The RTLS solution has made life easier for outpatients visiting the facility for testing, Verma says, by guiding them to where they need to go for tests. While hospital personnel are available to guide patients to various locations for testing, "patients feel very uncomfortable to go ask the staff time and time again," she states, "and the [staff person] would look at the chart in their hands and guide [the patient] as per their understanding, not knowing the current status of that department or the number of patients it would be holding at that given time. Patient Mantra is a boon."

FEHI provides an Online RTLS Web page enabling family members to track a patient's real-time status within the hospital, by entering that individual's "episode number" into the online application. So, for example, they could learn whether a patient had completed a certain test.

The success FEHI has enjoyed with the Patient Mantra RTLS solution has led the organization to consider other ways in which it can employ RFID technology. "We will soon be starting OPD [outpatient department and emergency room] for the patients and the ICU [intensive care unit] area for patient attendant tracking and sharing information to them using RFID tags," Verma says.

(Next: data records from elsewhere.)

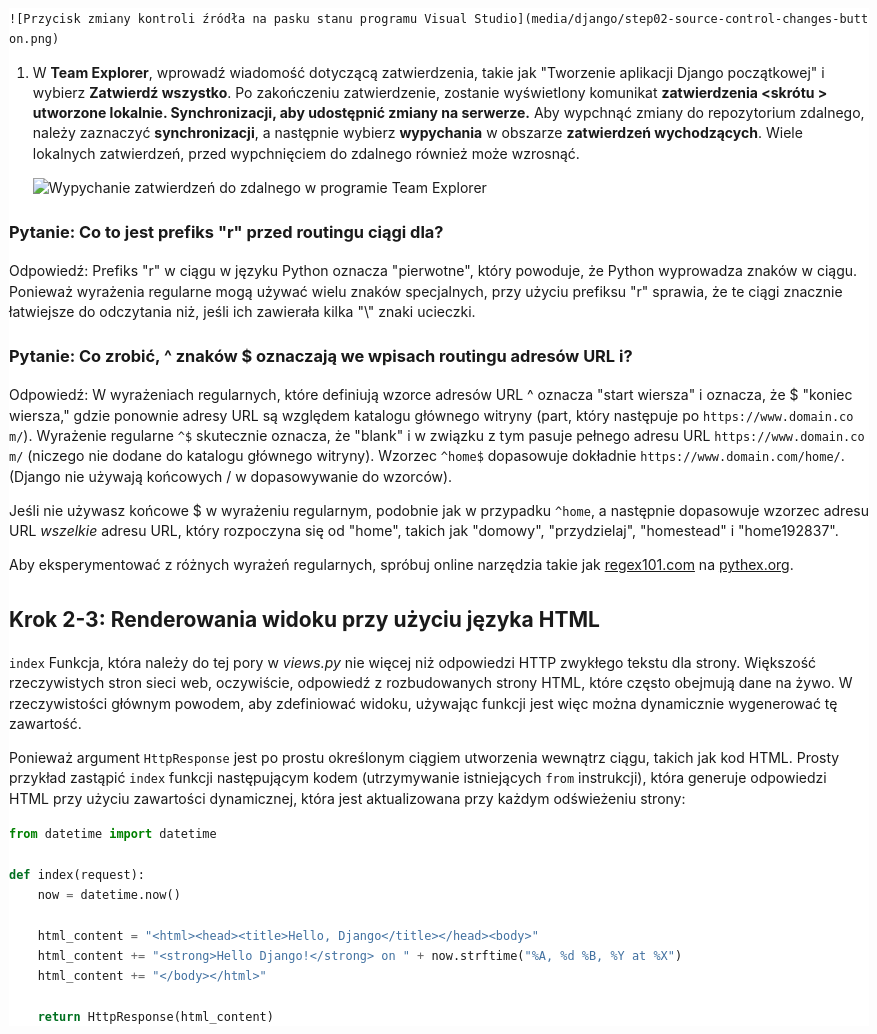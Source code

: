     ![Przycisk zmiany kontroli źródła na pasku stanu programu Visual Studio](media/django/step02-source-control-changes-button.png)

1. W **Team Explorer**, wprowadź wiadomość dotyczącą zatwierdzenia, takie jak "Tworzenie aplikacji Django początkowej" i wybierz **Zatwierdź wszystko**. Po zakończeniu zatwierdzenie, zostanie wyświetlony komunikat **zatwierdzenia \<skrótu > utworzone lokalnie. Synchronizacji, aby udostępnić zmiany na serwerze.** Aby wypchnąć zmiany do repozytorium zdalnego, należy zaznaczyć **synchronizacji**, a następnie wybierz **wypychania** w obszarze **zatwierdzeń wychodzących**. Wiele lokalnych zatwierdzeń, przed wypchnięciem do zdalnego również może wzrosnąć.

    ![Wypychanie zatwierdzeń do zdalnego w programie Team Explorer](media/django/step02-source-control-push-to-remote.png)

### <a name="question-what-is-the-r-prefix-before-the-routing-strings-for"></a>Pytanie: Co to jest prefiks "r" przed routingu ciągi dla?

Odpowiedź: Prefiks "r" w ciągu w języku Python oznacza "pierwotne", który powoduje, że Python wyprowadza znaków w ciągu. Ponieważ wyrażenia regularne mogą używać wielu znaków specjalnych, przy użyciu prefiksu "r" sprawia, że te ciągi znacznie łatwiejsze do odczytania niż, jeśli ich zawierała kilka "\\" znaki ucieczki.

### <a name="question-what-do-the--and--characters-mean-in-the-url-routing-entries"></a>Pytanie: Co zrobić, ^ znaków $ oznaczają we wpisach routingu adresów URL i?

Odpowiedź: W wyrażeniach regularnych, które definiują wzorce adresów URL ^ oznacza "start wiersza" i oznacza, że $ "koniec wiersza," gdzie ponownie adresy URL są względem katalogu głównego witryny (part, który następuje po `https://www.domain.com/`). Wyrażenie regularne `^$` skutecznie oznacza, że "blank" i w związku z tym pasuje pełnego adresu URL `https://www.domain.com/` (niczego nie dodane do katalogu głównego witryny). Wzorzec `^home$` dopasowuje dokładnie `https://www.domain.com/home/`. (Django nie używają końcowych / w dopasowywanie do wzorców).

Jeśli nie używasz końcowe $ w wyrażeniu regularnym, podobnie jak w przypadku `^home`, a następnie dopasowuje wzorzec adresu URL *wszelkie* adresu URL, który rozpoczyna się od "home", takich jak "domowy", "przydzielaj", "homestead" i "home192837".

Aby eksperymentować z różnych wyrażeń regularnych, spróbuj online narzędzia takie jak [regex101.com](https://regex101.com) na [pythex.org](https://www.pythex.org).

## <a name="step-2-3-render-a-view-using-html"></a>Krok 2-3: Renderowania widoku przy użyciu języka HTML

`index` Funkcja, która należy do tej pory w *views.py* nie więcej niż odpowiedzi HTTP zwykłego tekstu dla strony. Większość rzeczywistych stron sieci web, oczywiście, odpowiedź z rozbudowanych strony HTML, które często obejmują dane na żywo. W rzeczywistości głównym powodem, aby zdefiniować widoku, używając funkcji jest więc można dynamicznie wygenerować tę zawartość.

Ponieważ argument `HttpResponse` jest po prostu określonym ciągiem utworzenia wewnątrz ciągu, takich jak kod HTML. Prosty przykład zastąpić `index` funkcji następującym kodem (utrzymywanie istniejących `from` instrukcji), która generuje odpowiedzi HTML przy użyciu zawartości dynamicznej, która jest aktualizowana przy każdym odświeżeniu strony:

```python
from datetime import datetime

def index(request):
    now = datetime.now()

    html_content = "<html><head><title>Hello, Django</title></head><body>"
    html_content += "<strong>Hello Django!</strong> on " + now.strftime("%A, %d %B, %Y at %X")
    html_content += "</body></html>"

    return HttpResponse(html_content)
```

For FEHI, continued investment in systems that can help deliver improved service to customers is a priority, Verma reports, as the institution aims to maintain its stellar reputation as a health-care provider."We are best in the industry, and are known for patient care," she says. "We go out of the way to bring in the best technology and practices to serve our patients. [We're] glad that RFID is one such technology [that] helps us realize our dreams."